--- What you are asked to do ---
Among the entries beneath this sentence, how many lines include the word "FFDB"? Only the number is wanted.

--- Data records ---
========
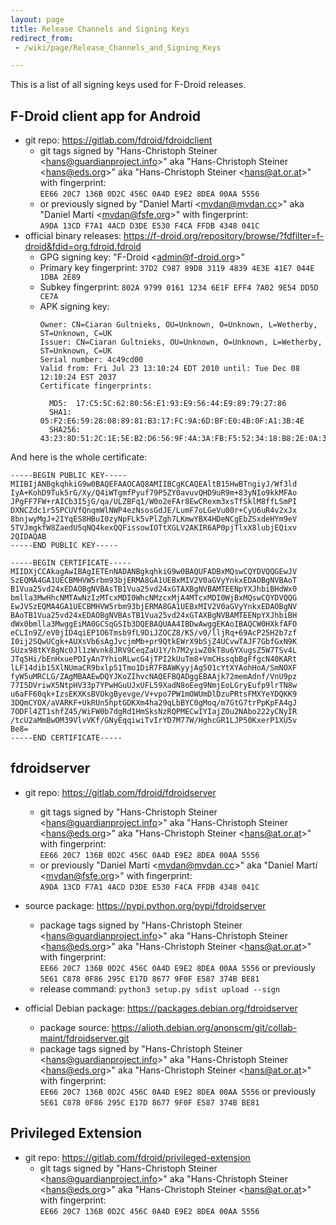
 ```yaml
---
layout: page
title: Release Channels and Signing Keys
redirect_from:
 - /wiki/page/Release_Channels_and_Signing_Keys

---
```


This is a list of all signing keys used for F-Droid releases.

## F-Droid client app for Android

-   git repo: <https://gitlab.com/fdroid/fdroidclient>
    -   git tags signed by "Hans-Christoph Steiner
        \<hans@guardianproject.info>" aka "Hans-Christoph Steiner
        \<hans@eds.org>" aka "Hans-Christoph Steiner
        \<hans@at.or.at>" with fingerprint: <br />
        `EE66 20C7 136B 0D2C 456C 0A4D E9E2 8DEA 00AA 5556`
    -   or previously signed by "Daniel Martí \<mvdan@mvdan.cc>" aka
        "Daniel Martí \<mvdan@fsfe.org>" with fingerprint: <br
        />`A9DA 13CD F7A1 4ACD D3DE E530 F4CA FFDB 4348
        041C`
-   official binary releases:
    <https://f-droid.org/repository/browse/?fdfilter=f-droid&fdid=org.fdroid.fdroid>
    -   GPG signing key: "F-Droid \<admin@f-droid.org>"
    -   Primary key fingerprint: `37D2 C987 89D8 3119 4839 4E3E 41E7 044E 1DBA 2E89`
    -   Subkey fingerprint: `802A 9799 0161 1234 6E1F EFF4 7A02 9E54 DD5D CE7A`
    -   APK signing key:
        ```
        Owner: CN=Ciaran Gultnieks, OU=Unknown, O=Unknown, L=Wetherby, ST=Unknown, C=UK
        Issuer: CN=Ciaran Gultnieks, OU=Unknown, O=Unknown, L=Wetherby, ST=Unknown, C=UK
        Serial number: 4c49cd00
        Valid from: Fri Jul 23 13:10:24 EDT 2010 until: Tue Dec 08 12:10:24 EST 2037
        Certificate fingerprints:

          MD5:  17:C5:5C:62:80:56:E1:93:E9:56:44:E9:89:79:27:86
          SHA1: 05:F2:E6:59:28:08:89:81:B3:17:FC:9A:6D:BF:E0:4B:0F:A1:3B:4E
          SHA256: 43:23:8D:51:2C:1E:5E:B2:D6:56:9F:4A:3A:FB:F5:52:34:18:B8:2E:0A:3E:D1:55:27:70:AB:B9:A9:C9:CC:AB
        ```

And here is the whole certificate:

```
-----BEGIN PUBLIC KEY-----
MIIBIjANBgkqhkiG9w0BAQEFAAOCAQ8AMIIBCgKCAQEAltB15HwBTngiyJ/Wf3ld
IyA+KohD9Tuk5rG/Xy/Q4iWTgmfPyuf79P5ZY0avuvQHD9uR9m+83yNIo9kkMFAo
JPgFF7FW+rAICb3I5jG/qa/ULZBFq1/W0o2eFAr8EwCRexm3xsTfSklM8ffLSmPI
DXNCZdc1r55PCUVfQnqmWlNWP4ezNsosGdJE/LumF7oLGeVu00r+CyU6uR4v2xJx
8bnjwyMgJ+2IYqES8HBuI0zyNpFLk5vPlZgh7LKmwYBX4HDeNCgEbZSxdeHYm9eV
5TVJmgkfW8ZaedU5qNQ4kexQQFissowIOTtXGLV2AKIR6AP0pjTlxX8lubjEQixv
2QIDAQAB
-----END PUBLIC KEY-----

-----BEGIN CERTIFICATE-----
MIIDXjCCAkagAwIBAgIETEnNADANBgkqhkiG9w0BAQUFADBxMQswCQYDVQQGEwJV
SzEQMA4GA1UECBMHVW5rbm93bjERMA8GA1UEBxMIV2V0aGVyYnkxEDAOBgNVBAoT
B1Vua25vd24xEDAOBgNVBAsTB1Vua25vd24xGTAXBgNVBAMTEENpYXJhbiBHdWx0
bmlla3MwHhcNMTAwNzIzMTcxMDI0WhcNMzcxMjA4MTcxMDI0WjBxMQswCQYDVQQG
EwJVSzEQMA4GA1UECBMHVW5rbm93bjERMA8GA1UEBxMIV2V0aGVyYnkxEDAOBgNV
BAoTB1Vua25vd24xEDAOBgNVBAsTB1Vua25vd24xGTAXBgNVBAMTEENpYXJhbiBH
dWx0bmlla3MwggEiMA0GCSqGSIb3DQEBAQUAA4IBDwAwggEKAoIBAQCW0HXkfAFO
eCLIn9Z/eV0jID4qiEP1O6Tmsb9fL9DiJZOCZ8/K5/v0/lljRq+69AcP25H2b7zf
I0ij2SQwUCgk+AUXsVb6sAgJvcjmMb+pr9QtkEWrX9bSjZ4UCvwTAJF7GbfGxN9K
SUzx98tKY8gNc0Jl1zWvnk8JRV9CeqZaU1Y/h7M2yiwZ0kT8u6YXugsZ5W7TSv4L
JTq5Hi/bEnHxuePDIyAn7YhioRLwcG4jTPI2kUuTm8+VmCHssqbBgFfgcN40KARt
lLF14dib15XlNUmaCR9bxlp51Tmo1DiR7FBAWKyyjAg5O1cYtXYAohHoA/SmNOXF
fyW5uMRCLG/ZAgMBAAEwDQYJKoZIhvcNAQEFBQADggEBAAjk72memAdnf/VnU9pz
77I5DVriwX5NtpHV33p7YPwHGuUJxUFL59XadN8oEeg9NmjEoLGryEufp9lrTN8w
u6aFF60qk+IzsEKXKsBVOkgByevge/V+vpo7PW1mOWUmDlDzuPRtsFMXYeYDQKK9
3DQmCYOX/aVARKF+UkRUn5hptGDKXm4ha29qLbBYC0gMoq/m7GtG7trPpKpFA4gJ
7ODFl4ZT1shfZ45/WiFW0b7dgRd1HmSksNzRQPMECwIYIajZOu2NAbo222yCNyIR
/tcU2aMmBwOM39VlvVKf/GNyEqqiwiTvIrYD7M77W/HghcGR1LJP50KxerP1XU5v
Be8=
-----END CERTIFICATE-----
```


## fdroidserver

-   git repo: <https://gitlab.com/fdroid/fdroidserver>
    -   git tags signed by "Hans-Christoph Steiner
        \<hans@guardianproject.info>" aka "Hans-Christoph Steiner
        \<hans@eds.org>" aka "Hans-Christoph Steiner
        \<hans@at.or.at>" with fingerprint: <br />
        `EE66 20C7 136B 0D2C 456C 0A4D E9E2 8DEA 00AA 5556`
    -   or previously "Daniel Martí \<mvdan@mvdan.cc>" aka
        "Daniel Martí \<mvdan@fsfe.org>" with fingerprint: <br
        />`A9DA 13CD F7A1 4ACD D3DE E530 F4CA FFDB 4348 041C`

-   source package: <https://pypi.python.org/pypi/fdroidserver>
    -   package tags signed by "Hans-Christoph Steiner
        \<hans@guardianproject.info>" aka "Hans-Christoph Steiner
        \<hans@eds.org>" aka "Hans-Christoph Steiner
        \<hans@at.or.at>" with fingerprint: <br />
        `EE66 20C7 136B 0D2C 456C 0A4D E9E2 8DEA 00AA 5556`
        or previously <br />`5E61 C878 0F86 295C E17D 8677 9F0F E587 374B BE81`
    -   release command: `python3 setup.py sdist upload --sign`

-   official Debian package: <https://packages.debian.org/fdroidserver>
    -   package source:
        <https://alioth.debian.org/anonscm/git/collab-maint/fdroidserver.git>
    -   package tags signed by "Hans-Christoph Steiner
        \<hans@guardianproject.info>" aka "Hans-Christoph Steiner
        \<hans@eds.org>" aka "Hans-Christoph Steiner
        \<hans@at.or.at>" with fingerprint: <br/>
        `EE66 20C7 136B 0D2C 456C 0A4D E9E2 8DEA 00AA
        5556` or previously <br />
        `5E61 C878 0F86 295C E17D 8677 9F0F E587 374B BE81`


## Privileged Extension

-   git repo: <https://gitlab.com/fdroid/privileged-extension>
    -   git tags signed by "Hans-Christoph Steiner
        \<hans@guardianproject.info>" aka "Hans-Christoph Steiner
        \<hans@eds.org>" aka "Hans-Christoph Steiner
        \<hans@at.or.at>" with fingerprint: <br/>`EE66 20C7 136B 0D2C 456C 0A4D E9E2 8DEA 00AA 5556`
========
--- Result below ---
2